Nicole Laskowski: And that's how he opened with, just quite an opening remark.
Jack Vaughan: And then coming with the...
Scott Peterson: Oh wait hold on, what exactly is the turd in the punchbowl?
Jack Vaughan: That he is raining on the parade that he's saying that you have to think, where you can't think, that this isn't a magic bullet, that you really have to put on your thinking cap, use your noggin, when you look at the data.
Scott Peterson: So even the best, let's say data analytics project, the data, the results, the answers we can get out of it still require certain human interpretation?
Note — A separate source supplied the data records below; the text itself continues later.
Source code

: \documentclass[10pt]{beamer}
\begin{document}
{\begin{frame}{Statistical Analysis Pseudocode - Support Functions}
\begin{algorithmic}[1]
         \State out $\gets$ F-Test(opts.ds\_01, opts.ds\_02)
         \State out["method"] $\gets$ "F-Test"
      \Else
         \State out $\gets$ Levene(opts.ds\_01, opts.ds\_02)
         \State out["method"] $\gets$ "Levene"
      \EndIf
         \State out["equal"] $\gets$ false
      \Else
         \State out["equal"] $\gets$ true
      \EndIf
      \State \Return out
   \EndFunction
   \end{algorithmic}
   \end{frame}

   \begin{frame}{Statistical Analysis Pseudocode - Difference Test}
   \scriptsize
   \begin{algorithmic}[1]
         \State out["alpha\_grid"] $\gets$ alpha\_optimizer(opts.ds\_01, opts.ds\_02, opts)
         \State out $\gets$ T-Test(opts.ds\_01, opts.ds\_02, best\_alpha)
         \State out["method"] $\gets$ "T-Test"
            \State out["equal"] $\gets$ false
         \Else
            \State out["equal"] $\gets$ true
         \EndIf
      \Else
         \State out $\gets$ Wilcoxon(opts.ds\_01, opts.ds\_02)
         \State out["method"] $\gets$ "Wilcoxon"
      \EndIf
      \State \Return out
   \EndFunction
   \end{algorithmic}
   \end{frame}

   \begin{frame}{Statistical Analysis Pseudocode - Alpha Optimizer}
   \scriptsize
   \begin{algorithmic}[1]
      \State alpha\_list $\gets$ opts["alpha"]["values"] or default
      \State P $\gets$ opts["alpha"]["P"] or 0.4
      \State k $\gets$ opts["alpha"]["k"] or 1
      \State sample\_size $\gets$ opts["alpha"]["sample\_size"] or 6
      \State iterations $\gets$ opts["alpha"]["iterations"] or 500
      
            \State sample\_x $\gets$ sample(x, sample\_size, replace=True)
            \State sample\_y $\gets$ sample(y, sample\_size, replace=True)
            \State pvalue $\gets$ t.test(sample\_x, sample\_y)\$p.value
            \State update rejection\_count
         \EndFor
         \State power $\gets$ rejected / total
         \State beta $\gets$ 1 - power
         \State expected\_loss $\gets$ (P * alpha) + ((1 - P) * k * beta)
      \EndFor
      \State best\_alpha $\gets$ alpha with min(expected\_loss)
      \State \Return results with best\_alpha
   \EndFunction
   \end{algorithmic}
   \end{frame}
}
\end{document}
Jack Vaughan: Yeah, particularly as the volume becomes larger the chances for making mistakes grow larger, I believe exponentially rather than linearly. He did say much like we were talking about Watson, that you always have to go through trial and error, you should error and realize that you will and one of the, he did have nice things to say about the weather bureau, he said they are getting much better at more localized, more accurate, more on time predictions. But predictions are difficult, we are still humans, and he even said we still have a cave man brain of sorts. By that he meant that theoretically in evolution, the humans that survived were good at hearing animals in the woods and reacting as if they were a danger to them. And again, he said that our ability to see patterns is actually over aggressive at times and that, again, was a caution or a turd.
Nicole Laskowski: And one of the things he talked about was building models that kind of chuck through this data and you have to continuously refine and refine and refine those models and that requires human interaction.
Scott Peterson: That's a good place to pause, we're going to end this part one of this discussion. Part one will reside on SearchCIO and part two coming up will reside on Search Data Management. For Nicole Laskowski and Jack Vaughn, this is Scott Peterson, editorial director of the business applications group at TechTarget, thanks for listening.